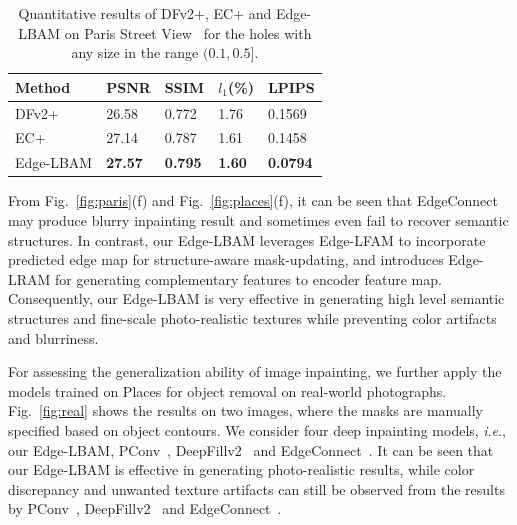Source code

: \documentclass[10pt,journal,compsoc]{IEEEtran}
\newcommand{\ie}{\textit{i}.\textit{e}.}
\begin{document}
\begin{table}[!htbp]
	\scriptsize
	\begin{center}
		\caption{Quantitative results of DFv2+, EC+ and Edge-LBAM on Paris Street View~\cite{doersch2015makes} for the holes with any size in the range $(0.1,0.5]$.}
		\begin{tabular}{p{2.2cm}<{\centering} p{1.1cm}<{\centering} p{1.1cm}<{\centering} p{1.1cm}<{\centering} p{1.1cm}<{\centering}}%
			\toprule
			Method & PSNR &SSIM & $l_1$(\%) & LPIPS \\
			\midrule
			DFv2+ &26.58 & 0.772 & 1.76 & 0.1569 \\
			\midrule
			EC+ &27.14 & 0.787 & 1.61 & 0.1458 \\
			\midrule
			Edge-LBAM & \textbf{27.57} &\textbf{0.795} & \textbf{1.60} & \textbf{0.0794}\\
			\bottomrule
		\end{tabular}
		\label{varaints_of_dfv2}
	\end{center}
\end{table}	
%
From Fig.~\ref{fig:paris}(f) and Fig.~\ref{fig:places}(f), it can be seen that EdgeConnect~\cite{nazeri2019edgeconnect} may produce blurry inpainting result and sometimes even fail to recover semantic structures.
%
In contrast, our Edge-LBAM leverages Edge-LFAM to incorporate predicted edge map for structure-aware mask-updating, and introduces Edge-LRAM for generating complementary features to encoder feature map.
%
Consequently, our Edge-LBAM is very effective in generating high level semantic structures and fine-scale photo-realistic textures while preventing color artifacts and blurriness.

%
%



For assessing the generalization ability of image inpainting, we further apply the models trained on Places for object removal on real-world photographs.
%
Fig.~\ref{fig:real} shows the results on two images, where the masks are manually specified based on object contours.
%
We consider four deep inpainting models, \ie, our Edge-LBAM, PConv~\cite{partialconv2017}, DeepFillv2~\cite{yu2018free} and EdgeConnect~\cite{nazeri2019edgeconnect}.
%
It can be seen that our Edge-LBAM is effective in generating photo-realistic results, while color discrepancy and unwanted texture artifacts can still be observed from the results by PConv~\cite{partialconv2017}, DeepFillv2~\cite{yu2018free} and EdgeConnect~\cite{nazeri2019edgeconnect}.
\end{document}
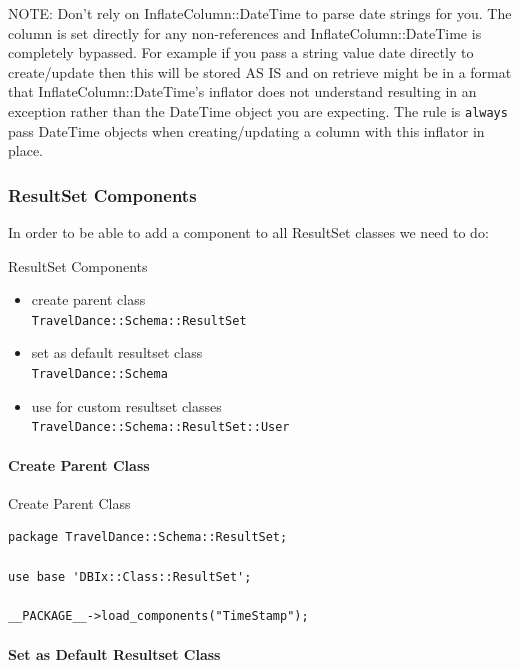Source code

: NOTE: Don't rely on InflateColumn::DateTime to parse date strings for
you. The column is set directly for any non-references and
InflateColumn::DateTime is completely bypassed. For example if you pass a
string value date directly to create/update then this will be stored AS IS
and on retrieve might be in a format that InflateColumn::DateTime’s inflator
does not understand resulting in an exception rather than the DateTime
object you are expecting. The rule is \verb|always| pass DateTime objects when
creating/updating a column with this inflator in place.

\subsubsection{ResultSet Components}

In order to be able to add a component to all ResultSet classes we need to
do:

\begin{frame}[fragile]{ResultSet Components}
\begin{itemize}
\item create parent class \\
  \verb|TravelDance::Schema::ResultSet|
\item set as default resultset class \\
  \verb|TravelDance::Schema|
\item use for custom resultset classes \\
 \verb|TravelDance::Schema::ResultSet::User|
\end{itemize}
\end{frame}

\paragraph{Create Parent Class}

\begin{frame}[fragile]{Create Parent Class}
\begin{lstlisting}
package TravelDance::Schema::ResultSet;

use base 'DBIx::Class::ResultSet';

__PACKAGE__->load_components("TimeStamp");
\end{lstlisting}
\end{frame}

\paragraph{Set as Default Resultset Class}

┄┄┄┄┄┄

**Your objective**
If a line in the material above contains "Schema", show that line.

**Solution below**
  \verb|TravelDance::Schema::ResultSet|
  \verb|TravelDance::Schema|
 \verb|TravelDance::Schema::ResultSet::User|
package TravelDance::Schema::ResultSet;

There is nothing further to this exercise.